Investor Johnston noted the difficulty in transferring ownership of illiquid assets such commodities, other physical assets such as real estate, and bonds - transactions that can take months to settle.

“Moving securities such as stocks a bit faster is nice, but commodities is an area where this technology really shines,” Johnston said, “because it offers a lot more liquidity, and they can trade much more easily due to quick settlement and transfer of ownership.”

Increased trade in security tokens, commodity smart contracts, and other digital assets could disrupt legacy markets, perhaps prompting some broker-dealers and trading platforms take up the technology sooner rather than later.

Securities Lending

Another area where blockchain technology could significantly impact an established financial market is stock loans. Launched in late 2017, tZERO's digital locate receipts (DLRs), enabling licensees to record immutably in a blockchain when locates are requested and their size, were put on the backburner in 2018.
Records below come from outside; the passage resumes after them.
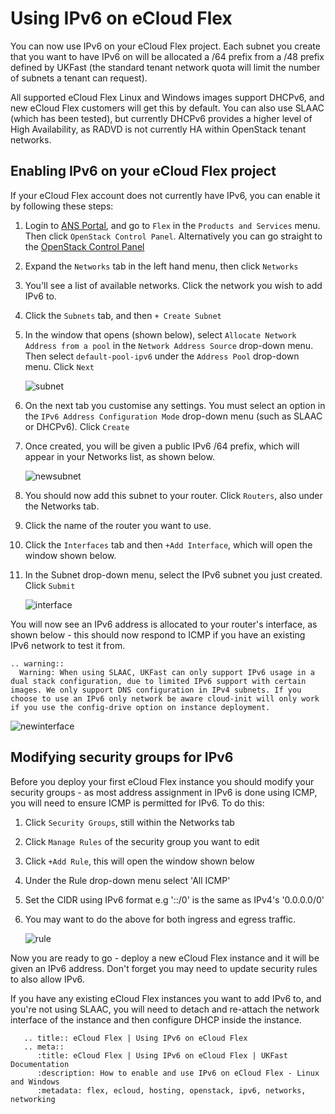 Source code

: # Using <nospell>IPv6</nospell> on eCloud Flex

You can now use <nospell>IPv6</nospell> on your eCloud Flex project. Each subnet you create that you want to have <nospell>IPv6</nospell> on will be allocated a /64 prefix from a /48 prefix defined by UKFast (the standard tenant network quota will limit the number of subnets a tenant can request).

All supported eCloud Flex Linux and Windows images support <nospell>DHCPv6</nospell>, and new eCloud Flex customers will get this by default. You can also use SLAAC (which has been tested), but currently <nospell>DHCPv6</nospell> provides a higher level of High Availability, as RADVD is not currently HA within OpenStack tenant networks.

## Enabling <nospell>IPv6</nospell> on your eCloud Flex project

If your eCloud Flex account does not currently have IPv6, you can enable it by following these steps:

1. Login to [ANS Portal](https://portal.ans.co.uk), and go to `Flex` in the `Products and Services` menu.  Then click `OpenStack Control Panel`.  Alternatively you can go straight to the [OpenStack Control Panel](https://api.openstack.ecloud.co.uk)

2. Expand the `Networks` tab in the left hand menu, then click `Networks`

3. You'll see a list of available networks.  Click the network you wish to add <nospell>IPv6</nospell> to.

4. Click the `Subnets` tab, and then `+ Create Subnet`

5. In the window that opens (shown below), select `Allocate Network Address from a pool` in the `Network Address Source` drop-down menu.  Then select `default-pool-ipv6` under the `Address Pool` drop-down menu.  Click `Next`

    ![subnet](../../files/subnet.PNG)

6. On the next tab you customise any settings. You must select an option in the `IPv6 Address Configuration Mode` drop-down menu (such as SLAAC or <nospell>DHCPv6</nospell>).  Click `Create`

7. Once created, you will be given a public <nospell>IPv6</nospell> /64 prefix, which will appear in your Networks list, as shown below.

    ![newsubnet](../../files/newsubnet.PNG)

8. You should now add this subnet to your router.  Click `Routers`, also under the Networks tab.

9. Click the name of the router you want to use.

10. Click the `Interfaces` tab and then `+Add Interface`, which will open the window shown below.

11. In the Subnet drop-down menu, select the <nospell>IPv6</nospell> subnet you just created.  Click `Submit`

    ![interface](../../files/interface.PNG)

You will now see an <nospell>IPv6</nospell> address is allocated to your router's interface, as shown below - this should now respond to ICMP if you have an existing <nospell>IPv6</nospell> network to test it from.

```eval_rst
.. warning::
  Warning: When using SLAAC, UKFast can only support IPv6 usage in a dual stack configuration, due to limited IPv6 support with certain images. We only support DNS configuration in IPv4 subnets. If you choose to use an IPv6 only network be aware cloud-init will only work if you use the config-drive option on instance deployment.
```

![newinterface](../../files/newinterface.PNG)

## Modifying security groups for <nospell>IPv6</nospell>

Before you deploy your first eCloud Flex instance you should modify your security groups - as most address assignment in <nospell>IPv6</nospell> is done using ICMP, you will need to ensure ICMP is permitted for <nospell>IPv6</nospell>.  To do this:

1. Click `Security Groups`, still within the Networks tab
2. Click `Manage Rules` of the security group you want to edit
3. Click `+Add Rule`, this will open the window shown below
4. Under the Rule drop-down menu select 'All ICMP'
5. Set the CIDR using <nospell>IPv6</nospell> format e.g '::/0' is the same as IPv4's '0.0.0.0/0'
6. You may want to do the above for both ingress and egress traffic.

    ![rule](../../files/rule.PNG)

Now you are ready to go - deploy a new eCloud Flex instance and it will be given an <nospell>IPv6</nospell> address.  Don't forget you may need to update security rules to also allow IPv6.

If you have any existing eCloud Flex instances you want to add <nospell>IPv6</nospell> to, and you're not using SLAAC, you will need to detach and re-attach the network interface of the instance and then configure DHCP inside the instance.

```eval_rst
   .. title:: eCloud Flex | Using IPv6 on eCloud Flex
   .. meta::
      :title: eCloud Flex | Using IPv6 on eCloud Flex | UKFast Documentation
      :description: How to enable and use IPv6 on eCloud Flex - Linux and Windows
      :metadata: flex, ecloud, hosting, openstack, ipv6, networks, networking
```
Overstock CEO Patrick Byrne has long criticized the lack of transparency in the stock-loan market, claiming that prime brokers collect exorbitant fees from institutional investors, an issue DLRs aim to resolve. So far, tZERO has licensed the software only to Stockcross Financial Services, a self-clearing broker-dealer in which tZERO holds a 12% stake. Noursalehi acknowledged that progress on DLRs slowed last year, as the firm focused on developing a trading platform for tokens.

“[DLRs are] a big priority for 2019,” the CEO said. “We're really going to resource the team. It's going to be a marketplace for stock lenders and borrowers.”